Maison Lizia
Magazine,  Reportage

Matera: il buon profumo del pane

Matera:

la città dei sassi, patrimonio Unesco dell’umanità.  La città del pane. E’ la città dove Pasolini
ha girato il suo film. E’ la città che Mel Gibson ha scelto per rappresentare
la “Passione di Cristo”. La città che da ”vergogna nazionale”, il 17
ottobre 2014 è stata eletta “città della cultura 2019”. Io amo Matera, è il “mio luogo dell’anima” dove fuggo per ritrovarmi. Passeggiare
per le sue strade e i suoi vicoli, riporta a un passato lontano, fatto
di fatica, di una vita vissuta ai limiti della sopravvivenza.
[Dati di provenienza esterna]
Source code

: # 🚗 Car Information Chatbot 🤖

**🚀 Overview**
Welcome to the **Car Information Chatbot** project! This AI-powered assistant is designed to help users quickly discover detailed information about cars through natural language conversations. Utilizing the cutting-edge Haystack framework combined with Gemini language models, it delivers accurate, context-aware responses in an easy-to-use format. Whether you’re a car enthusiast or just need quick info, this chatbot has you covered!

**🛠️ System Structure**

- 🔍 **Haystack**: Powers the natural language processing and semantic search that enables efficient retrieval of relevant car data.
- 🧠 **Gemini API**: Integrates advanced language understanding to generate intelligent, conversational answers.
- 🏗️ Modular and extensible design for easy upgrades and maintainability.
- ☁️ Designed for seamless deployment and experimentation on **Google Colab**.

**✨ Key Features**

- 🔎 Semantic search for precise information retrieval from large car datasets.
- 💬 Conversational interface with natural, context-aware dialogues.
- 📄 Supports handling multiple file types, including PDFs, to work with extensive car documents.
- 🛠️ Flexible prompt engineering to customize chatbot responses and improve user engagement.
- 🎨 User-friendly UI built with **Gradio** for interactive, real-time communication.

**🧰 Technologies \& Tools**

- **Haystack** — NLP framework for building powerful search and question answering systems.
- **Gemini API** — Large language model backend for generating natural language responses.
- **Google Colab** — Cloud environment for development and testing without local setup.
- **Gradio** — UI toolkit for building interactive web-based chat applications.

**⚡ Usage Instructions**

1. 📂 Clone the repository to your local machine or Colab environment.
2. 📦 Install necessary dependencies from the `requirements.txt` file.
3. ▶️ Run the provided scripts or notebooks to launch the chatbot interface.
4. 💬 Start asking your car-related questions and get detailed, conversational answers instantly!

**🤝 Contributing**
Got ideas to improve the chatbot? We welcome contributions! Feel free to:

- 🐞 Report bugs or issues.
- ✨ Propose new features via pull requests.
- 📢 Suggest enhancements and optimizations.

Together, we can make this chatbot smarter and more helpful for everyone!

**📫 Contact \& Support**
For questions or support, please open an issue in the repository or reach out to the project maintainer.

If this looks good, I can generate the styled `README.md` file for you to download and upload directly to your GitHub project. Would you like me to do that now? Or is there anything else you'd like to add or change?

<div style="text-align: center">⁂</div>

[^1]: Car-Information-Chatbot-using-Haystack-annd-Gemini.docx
Ed è proprio da questo passato lontano fatto di devozione, fede, fiducia e amore per la propria terra che il popolo materano si è riscattato, senza rinnegare le origini ma valorizzandole, perchè solo guardando e preservando il passato si può andare verso il futuro.

E’ quello che il giovane Massimo Cifarelli, presidente del Consorzio Pane di Matera ci insegna in una lunga chiacchierata fatta tra il profumo del pane appena sformato, tra racconti del passato e visioni per il futuro.

Massimo comincia a lavorare nel forno di famiglia a 21 anni e come tutti i giovani pieni di entusiasmo si comincia a fare delle domande: da dove proviene la farina, che lievito si usa nei panifici… Comincia a raccogliere storie su come si panificava nel passato, fa prove e comincia a scrivere a quattro mani con una sua collega un disciplinare di produzione per tutelare un prodotto che rappresenta il bene di una comunità. Siamo nel 2002, nasce il Consorzio di tutela per il Pane di Matera, nel 2008 il Pane ottiene la  denominazione IGP, Indicazione Geografica Protetta, perchè rappresenta un territorio e le sue peculierità: l’acqua, il grano, l’aria, un prodotto unico che può nascere solo in questa terra e…chi l’ha assaggiato lo sa!
Ma la storia del Pane di Matera si perde in un lontano passato, quando si panificava in grotta, quando per le donne era un rito sacro panificare, quando la noce di lievito madre era conservata come una cosa preziosa e veniva tirata fuori il giorno prima della panificazione per rianimarla. Quando il lievito madre era pronto si procedeva alla panificazione, ciò accadeva all’alba, era la donna a lasciare prima il talamo nunziale per preparare l’impasto, così quando si alzava il marito potesse mettere il magda a lievitare lì dove aveva dormito l’uomo, perchè secondo  la tradizione popolare si pensava che era il calore dell’uomo e il suo potere fecondatore a far lievitare la massa, che una volta pronta veniva segnata con il segno della croce e portato al forno, dove il fornaio provvedeva alla cottura.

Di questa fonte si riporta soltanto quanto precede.